■ The problem: Your answer should reproduce every line of the material in which the word "menu" occurs.

■ Exercise data:
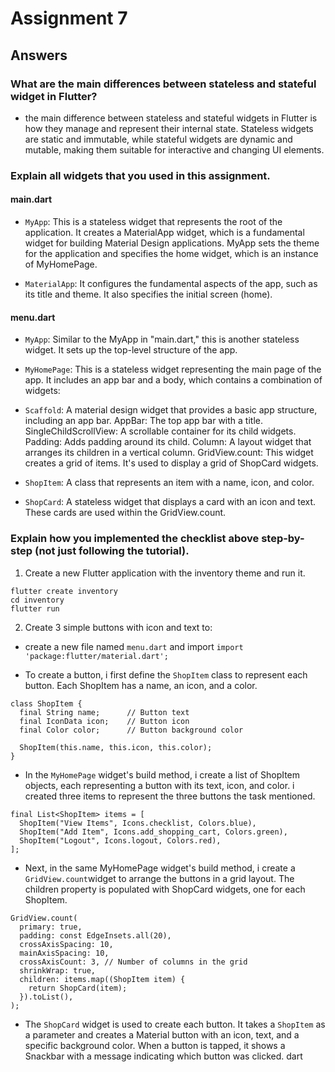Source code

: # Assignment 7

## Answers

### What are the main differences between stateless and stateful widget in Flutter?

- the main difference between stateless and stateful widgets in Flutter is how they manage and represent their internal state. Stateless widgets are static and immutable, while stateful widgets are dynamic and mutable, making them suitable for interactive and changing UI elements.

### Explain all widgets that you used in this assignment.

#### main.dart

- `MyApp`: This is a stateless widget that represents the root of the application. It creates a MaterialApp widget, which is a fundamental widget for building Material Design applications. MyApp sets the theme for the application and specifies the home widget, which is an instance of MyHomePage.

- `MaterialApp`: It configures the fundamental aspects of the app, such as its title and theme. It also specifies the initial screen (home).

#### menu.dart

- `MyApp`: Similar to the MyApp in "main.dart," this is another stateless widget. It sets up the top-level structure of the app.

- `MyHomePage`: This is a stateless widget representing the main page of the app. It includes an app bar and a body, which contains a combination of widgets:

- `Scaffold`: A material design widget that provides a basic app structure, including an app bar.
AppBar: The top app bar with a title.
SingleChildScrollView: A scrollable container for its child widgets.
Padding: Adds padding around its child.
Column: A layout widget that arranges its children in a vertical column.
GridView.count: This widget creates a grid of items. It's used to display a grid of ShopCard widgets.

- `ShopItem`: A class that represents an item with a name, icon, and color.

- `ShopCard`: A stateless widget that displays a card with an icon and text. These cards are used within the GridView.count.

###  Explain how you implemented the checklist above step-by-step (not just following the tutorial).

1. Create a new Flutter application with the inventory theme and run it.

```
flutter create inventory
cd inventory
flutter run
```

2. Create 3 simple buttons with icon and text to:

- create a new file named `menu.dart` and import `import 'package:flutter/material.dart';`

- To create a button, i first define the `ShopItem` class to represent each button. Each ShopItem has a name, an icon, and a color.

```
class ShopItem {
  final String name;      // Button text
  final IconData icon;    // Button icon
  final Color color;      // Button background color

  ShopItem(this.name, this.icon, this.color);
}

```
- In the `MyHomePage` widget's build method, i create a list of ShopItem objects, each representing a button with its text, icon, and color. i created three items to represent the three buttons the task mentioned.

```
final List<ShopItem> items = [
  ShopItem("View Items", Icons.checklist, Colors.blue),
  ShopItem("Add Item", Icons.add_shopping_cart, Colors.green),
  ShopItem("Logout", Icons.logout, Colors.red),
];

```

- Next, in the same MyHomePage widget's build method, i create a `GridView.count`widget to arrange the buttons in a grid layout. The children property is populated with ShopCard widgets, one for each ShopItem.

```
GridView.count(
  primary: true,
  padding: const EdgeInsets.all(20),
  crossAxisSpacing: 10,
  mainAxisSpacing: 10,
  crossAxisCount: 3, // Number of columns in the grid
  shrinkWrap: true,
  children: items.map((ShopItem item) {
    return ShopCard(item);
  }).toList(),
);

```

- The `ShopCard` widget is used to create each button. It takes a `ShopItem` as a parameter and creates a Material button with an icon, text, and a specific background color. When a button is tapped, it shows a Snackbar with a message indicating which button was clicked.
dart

■ Exercise answer:
#### menu.dart
- create a new file named `menu.dart` and import `import 'package:flutter/material.dart';`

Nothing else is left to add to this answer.